Beware the medical profession. Not the doctors. It's the nurses, technicians and medical secretaries. You think your case is confidential. Think again.

This is Baltimore. The news of your troubled glands will be on the wires faster than a cable news alert. When it comes to the transmission of private medical news, Baltimore is a closed-circuit city.

Even the physician's waiting room can be an occasion for this version of social interchange. You are there for a visit. So is someone else who is seen by the doctor before you are. This someone just happens to know you. Faster than you can say HMO, the word that you were in the waiting room and your reason for being there will be out and about. The doctor's secretary, who's friendly with the other patient, has passed on the information, and the patient has told people you both know.

The lessons of a Baltimore childhood taught me how quickly news travels.

In my school days the good nuns gave daily and weekly tests. The grades on those tests were more or less common knowledge among class members. I soon learned that average or high marks did not attract much attention. Doing well on an arithmetic quiz was not a matter of much conversational gravity. But just snag a failing 42 on a long-division quiz and that fact would reach home sooner than you did -- courtesy of a schoolmate who told his mother, who then quickly told your mother.

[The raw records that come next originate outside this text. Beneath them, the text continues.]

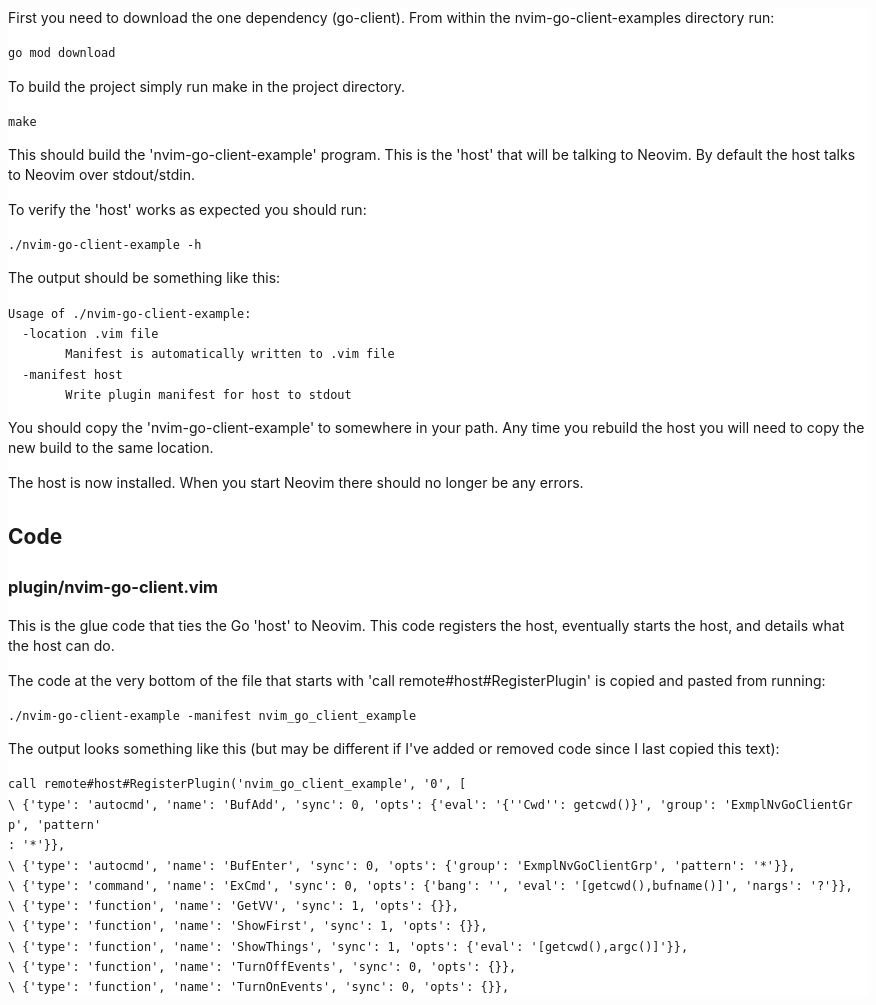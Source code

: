 First you need to download the one dependency (go-client). From within the nvim-go-client-examples directory run:

```
go mod download
```

To build the project simply run make in the project directory.

```
make
```

This should build the 'nvim-go-client-example' program. This is the 'host' that will be talking to Neovim. By default
the host talks to Neovim over stdout/stdin. 

To verify the 'host' works as expected you should run:

```
./nvim-go-client-example -h
```

The output should be something like this:

```
Usage of ./nvim-go-client-example:
  -location .vim file
        Manifest is automatically written to .vim file
  -manifest host
        Write plugin manifest for host to stdout
```

You should copy the 'nvim-go-client-example' to somewhere in your path. Any time you rebuild the host you will need to
copy the new build to the same location. 

The host is now installed. When you start Neovim there should no longer be any errors.

## Code

### plugin/nvim-go-client.vim
This is the glue code that ties the Go 'host' to Neovim. This code registers the host, eventually starts the host, and
details what the host can do.

The code at the very bottom of the file that starts with 'call remote#host#RegisterPlugin' is copied and pasted from
running:

```
./nvim-go-client-example -manifest nvim_go_client_example
```

The output looks something like this (but may be different if I've added or removed code since I last copied this text):

```vim
call remote#host#RegisterPlugin('nvim_go_client_example', '0', [
\ {'type': 'autocmd', 'name': 'BufAdd', 'sync': 0, 'opts': {'eval': '{''Cwd'': getcwd()}', 'group': 'ExmplNvGoClientGrp', 'pattern'
: '*'}},
\ {'type': 'autocmd', 'name': 'BufEnter', 'sync': 0, 'opts': {'group': 'ExmplNvGoClientGrp', 'pattern': '*'}},
\ {'type': 'command', 'name': 'ExCmd', 'sync': 0, 'opts': {'bang': '', 'eval': '[getcwd(),bufname()]', 'nargs': '?'}},
\ {'type': 'function', 'name': 'GetVV', 'sync': 1, 'opts': {}},
\ {'type': 'function', 'name': 'ShowFirst', 'sync': 1, 'opts': {}},
\ {'type': 'function', 'name': 'ShowThings', 'sync': 1, 'opts': {'eval': '[getcwd(),argc()]'}},
\ {'type': 'function', 'name': 'TurnOffEvents', 'sync': 0, 'opts': {}},
\ {'type': 'function', 'name': 'TurnOnEvents', 'sync': 0, 'opts': {}},
```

If tattling on the arithmetically challenged is hard on a 8-year-old, imagine the annoyance it brings a parent. It's one thing to have a kid flunk a math test, it's another to have the busybody members of the parents' club talk about it. After all, this is a school test, not the price of a share of stock falling. But I sometimes think Baltimoreans recall the 42s on math tests more than the fortunes lost on the stock market.

If you are an optimist and general good sport, Baltimore's penchant for telling all indicates to you that our city is a convivial, livable and lived-in place.

I love those conversations across the checkout counter at the local food store, the ones wherein, over the hum of the bar-code zappers, you learn all the neighborhood gossip and unprintable business while you're stacking the packages of Berger's cookies on the rubber conveyor belt.

Recognition in Baltimore can have its good side. The thought of the moral weight that wholesale identification carries will keep your behavior in line. Are the eyes of five counties and the city fixed upon you? Well, sort of.

Think of it this way: Being known could get you a ride to work should you be waiting for a bus. Many times drivers have seen me waiting for public transit and offered me a lift.

Not long ago a Volvo wagon pulled up to my corner and stopped. The driver rolled down the window and said he'd be happy to take me downtown. I had a gabby conversation with a man who knew me but whose identity was totally beyond recognition to me.

We talked and talked but I couldn't place him. He deposited me at the front door of The Sun and said goodbye. I thanked him, went in to work and forgot about the kidnapping that could have been.